### THE TASK
Below are the records; give again exactly the lines from the one containing "### SEE ALSO" through the one containing "## Forcing LAN mode", leaving out pictures.

### DATA LISTING
BEGIN
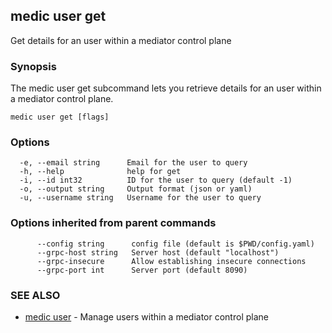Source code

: ## medic user get

Get details for an user within a mediator control plane

### Synopsis

The medic user get subcommand lets you retrieve details for an user within a
mediator control plane.

```
medic user get [flags]
```

### Options

```
  -e, --email string      Email for the user to query
  -h, --help              help for get
  -i, --id int32          ID for the user to query (default -1)
  -o, --output string     Output format (json or yaml)
  -u, --username string   Username for the user to query
```

### Options inherited from parent commands

```
      --config string      config file (default is $PWD/config.yaml)
      --grpc-host string   Server host (default "localhost")
      --grpc-insecure      Allow establishing insecure connections
      --grpc-port int      Server port (default 8090)
```

### SEE ALSO

* [medic user](medic_user.md)	 - Manage users within a mediator control plane

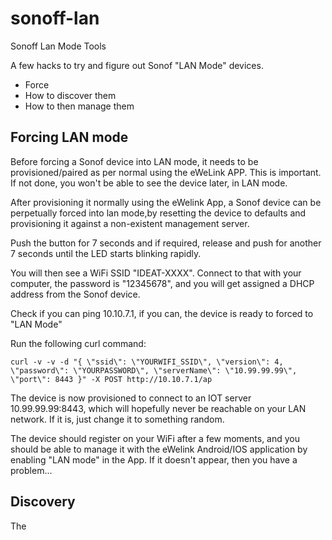 # sonoff-lan
Sonoff Lan Mode Tools

A few hacks to try and figure out Sonof "LAN Mode" devices. 

- Force
- How to discover them
- How to then manage them

## Forcing LAN mode
Before forcing a Sonof device into LAN mode, it needs to be provisioned/paired as per normal using the eWeLink APP. This is important. If not done, you won't be able to see the device later, in LAN mode.

After provisioning it normally using the eWelink App, a Sonof device can be perpetually forced into lan mode,by resetting the device to defaults and provisioning it against a non-existent management server.

Push the button for 7 seconds and if required, release and push for another 7 seconds until the LED starts blinking rapidly.

You will then see a WiFi SSID "IDEAT-XXXX". Connect to that with your computer, the password is "12345678", and you will get assigned a DHCP address from the Sonof device.

Check if you can ping 10.10.7.1, if you can, the device is ready to forced to "LAN Mode"

Run the following curl command:

```
curl -v -v -d "{ \"ssid\": \"YOURWIFI_SSID\", \"version\": 4, \"password\": \"YOURPASSWORD\", \"serverName\": \"10.99.99.99\", \"port\": 8443 }" -X POST http://10.10.7.1/ap 
```

The device is now provisioned to connect to an IOT server 10.99.99.99:8443, which will hopefully never be reachable on your LAN network. If it is, just change it to something random.

The device should register on your WiFi after a few moments, and you should be able to manage it with the eWelink Android/IOS application by enabling "LAN mode" in the App. If it doesn't appear, then you have a problem...

## Discovery

The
END
### ANSWER AREA
### SEE ALSO

* [medic user](medic_user.md)	 - Manage users within a mediator control plane

 # sonoff-lan
Sonoff Lan Mode Tools

A few hacks to try and figure out Sonof "LAN Mode" devices. 

- Force
- How to discover them
- How to then manage them

## Forcing LAN mode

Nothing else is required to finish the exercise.